[Start of Attachment]

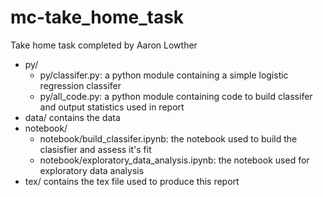 # mc-take_home_task
Take home task completed by Aaron Lowther

- py/   
  - py/classifer.py: a python module containing a simple logistic regression classifer
  - py/all_code.py: a python module containing code to build classifer and output statistics used in report
- data/ contains the data
- notebook/
  - notebook/build_classifer.ipynb: the notebook used to build the clasisfier and assess it's fit
  - notebook/exploratory_data_analysis.ipynb: the notebook used for exploratory data analysis
- tex/ contains the tex file used to produce this report
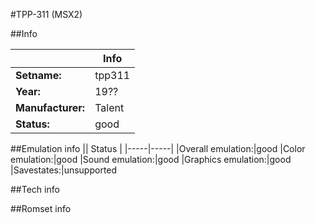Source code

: #TPP-311 (MSX2)

##Info

||Info|
|-----|-----|
|**Setname:**|tpp311
|**Year:**|19??
|**Manufacturer:**|Talent
|**Status:**|good

##Emulation info
|| Status |
|-----|-----|
|Overall emulation:|good
|Color emulation:|good
|Sound emulation:|good
|Graphics emulation:|good
|Savestates:|unsupported

##Tech info

##Romset info

<!--- START OF EDITED COMMENT DO NOT TOUCH TEXT ABOVE-->
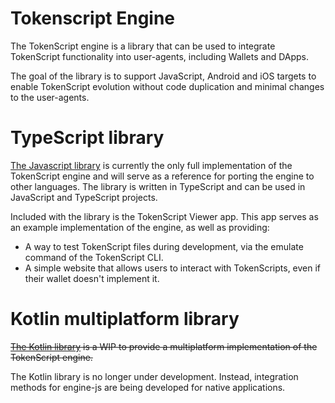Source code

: 
# Tokenscript Engine

The TokenScript engine is a library that can be used to integrate TokenScript functionality into user-agents, including Wallets and DApps.

The goal of the library is to support JavaScript, Android and iOS targets to enable TokenScript evolution without code duplication and minimal changes to the user-agents. 

# TypeScript library

[The Javascript library](javascript/) is currently the only full implementation of the TokenScript engine and will serve as a reference for porting the engine to other languages. 
The library is written in TypeScript and can be used in JavaScript and TypeScript projects. 

Included with the library is the TokenScript Viewer app.
This app serves as an example implementation of the engine, as well as providing: 

- A way to test TokenScript files during development, via the emulate command of the TokenScript CLI.
- A simple website that allows users to interact with TokenScripts, even if their wallet doesn't implement it.

# Kotlin multiplatform library

~~[The Kotlin library](multiplatform/) is a WIP to provide a multiplatform implementation of the TokenScript engine.~~

The Kotlin library is no longer under development. Instead, integration methods for engine-js are being developed for native applications.  
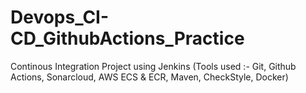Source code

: # Devops_CI-CD_GithubActions_Practice
Continous Integration Project using Jenkins (Tools used :- Git, Github Actions, Sonarcloud, AWS ECS &amp; ECR, Maven, CheckStyle, Docker)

[End of Attachment]

:: Problem ::
Although pictures appear among the entries, please set down only the lines from the one with "- notebook/build_classifer.ipynb: the" up to and including the one with "##Romset info", word for word.

:: Answer space ::
  - notebook/build_classifer.ipynb: the notebook used to build the clasisfier and assess it's fit
  - notebook/exploratory_data_analysis.ipynb: the notebook used for exploratory data analysis
- tex/ contains the tex file used to produce this report
Source code

: #TPP-311 (MSX2)

##Info

||Info|
|-----|-----|
|**Setname:**|tpp311
|**Year:**|19??
|**Manufacturer:**|Talent
|**Status:**|good

##Emulation info
|| Status |
|-----|-----|
|Overall emulation:|good
|Color emulation:|good
|Sound emulation:|good
|Graphics emulation:|good
|Savestates:|unsupported

##Tech info

##Romset info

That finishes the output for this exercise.